TASK OBJECTIVE: Among the entries below, only the lines starting at the one with "u$ in $\mathcal" and ending at the one with "nonzero eigenvalue is", both included, are to be printed exactly.

DATA FOR REVIEW:
────────────────────

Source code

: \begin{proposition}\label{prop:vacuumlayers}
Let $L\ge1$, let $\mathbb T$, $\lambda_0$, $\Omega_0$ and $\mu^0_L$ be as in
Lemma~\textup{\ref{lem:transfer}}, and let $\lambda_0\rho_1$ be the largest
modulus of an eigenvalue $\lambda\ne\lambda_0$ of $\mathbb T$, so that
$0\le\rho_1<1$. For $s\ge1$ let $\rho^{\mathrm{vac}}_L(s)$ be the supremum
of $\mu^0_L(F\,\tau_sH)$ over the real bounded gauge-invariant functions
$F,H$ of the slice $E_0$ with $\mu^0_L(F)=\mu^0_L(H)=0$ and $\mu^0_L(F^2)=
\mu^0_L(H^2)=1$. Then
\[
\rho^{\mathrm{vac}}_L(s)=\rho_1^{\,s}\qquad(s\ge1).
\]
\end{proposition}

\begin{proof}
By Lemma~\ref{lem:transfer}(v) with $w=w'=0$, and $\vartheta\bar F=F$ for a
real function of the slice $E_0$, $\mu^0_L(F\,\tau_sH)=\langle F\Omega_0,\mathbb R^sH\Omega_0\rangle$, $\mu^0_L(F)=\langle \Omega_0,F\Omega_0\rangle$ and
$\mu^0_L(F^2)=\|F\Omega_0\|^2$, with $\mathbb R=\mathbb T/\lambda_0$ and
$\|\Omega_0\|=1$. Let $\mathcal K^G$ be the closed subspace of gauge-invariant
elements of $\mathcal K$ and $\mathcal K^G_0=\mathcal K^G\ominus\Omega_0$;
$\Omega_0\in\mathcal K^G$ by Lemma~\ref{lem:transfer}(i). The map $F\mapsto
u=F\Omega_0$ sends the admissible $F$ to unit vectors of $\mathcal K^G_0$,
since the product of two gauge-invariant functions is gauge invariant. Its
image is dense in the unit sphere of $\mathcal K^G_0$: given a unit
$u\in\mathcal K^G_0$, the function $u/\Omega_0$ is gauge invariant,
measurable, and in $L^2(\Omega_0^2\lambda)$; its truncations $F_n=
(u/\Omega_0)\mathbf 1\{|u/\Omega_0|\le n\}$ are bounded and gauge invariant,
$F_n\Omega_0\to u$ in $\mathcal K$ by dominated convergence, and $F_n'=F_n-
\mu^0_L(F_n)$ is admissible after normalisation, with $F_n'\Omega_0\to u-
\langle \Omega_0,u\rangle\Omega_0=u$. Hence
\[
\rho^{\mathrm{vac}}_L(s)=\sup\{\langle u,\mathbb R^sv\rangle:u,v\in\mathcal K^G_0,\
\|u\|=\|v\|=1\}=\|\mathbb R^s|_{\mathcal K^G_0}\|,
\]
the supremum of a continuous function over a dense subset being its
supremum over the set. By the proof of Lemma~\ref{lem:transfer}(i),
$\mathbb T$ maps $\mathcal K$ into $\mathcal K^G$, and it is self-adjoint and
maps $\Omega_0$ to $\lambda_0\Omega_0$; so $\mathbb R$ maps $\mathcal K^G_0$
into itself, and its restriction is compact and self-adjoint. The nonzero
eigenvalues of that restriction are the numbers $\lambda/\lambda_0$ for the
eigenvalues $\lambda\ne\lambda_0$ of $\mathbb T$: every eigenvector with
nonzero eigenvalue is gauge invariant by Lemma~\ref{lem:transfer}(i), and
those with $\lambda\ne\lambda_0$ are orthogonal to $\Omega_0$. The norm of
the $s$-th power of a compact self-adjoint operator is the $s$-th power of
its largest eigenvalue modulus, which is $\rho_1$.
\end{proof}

────────────────────

EXERCISE ANSWER:
$F_n\Omega_0\to u$ in $\mathcal K$ by dominated convergence, and $F_n'=F_n-
\mu^0_L(F_n)$ is admissible after normalisation, with $F_n'\Omega_0\to u-
\langle \Omega_0,u\rangle\Omega_0=u$. Hence
\[
\rho^{\mathrm{vac}}_L(s)=\sup\{\langle u,\mathbb R^sv\rangle:u,v\in\mathcal K^G_0,\
\|u\|=\|v\|=1\}=\|\mathbb R^s|_{\mathcal K^G_0}\|,
\]
the supremum of a continuous function over a dense subset being its
supremum over the set. By the proof of Lemma~\ref{lem:transfer}(i),
$\mathbb T$ maps $\mathcal K$ into $\mathcal K^G$, and it is self-adjoint and
maps $\Omega_0$ to $\lambda_0\Omega_0$; so $\mathbb R$ maps $\mathcal K^G_0$
into itself, and its restriction is compact and self-adjoint. The nonzero
eigenvalues of that restriction are the numbers $\lambda/\lambda_0$ for the
eigenvalues $\lambda\ne\lambda_0$ of $\mathbb T$: every eigenvector with
nonzero eigenvalue is gauge invariant by Lemma~\ref{lem:transfer}(i), and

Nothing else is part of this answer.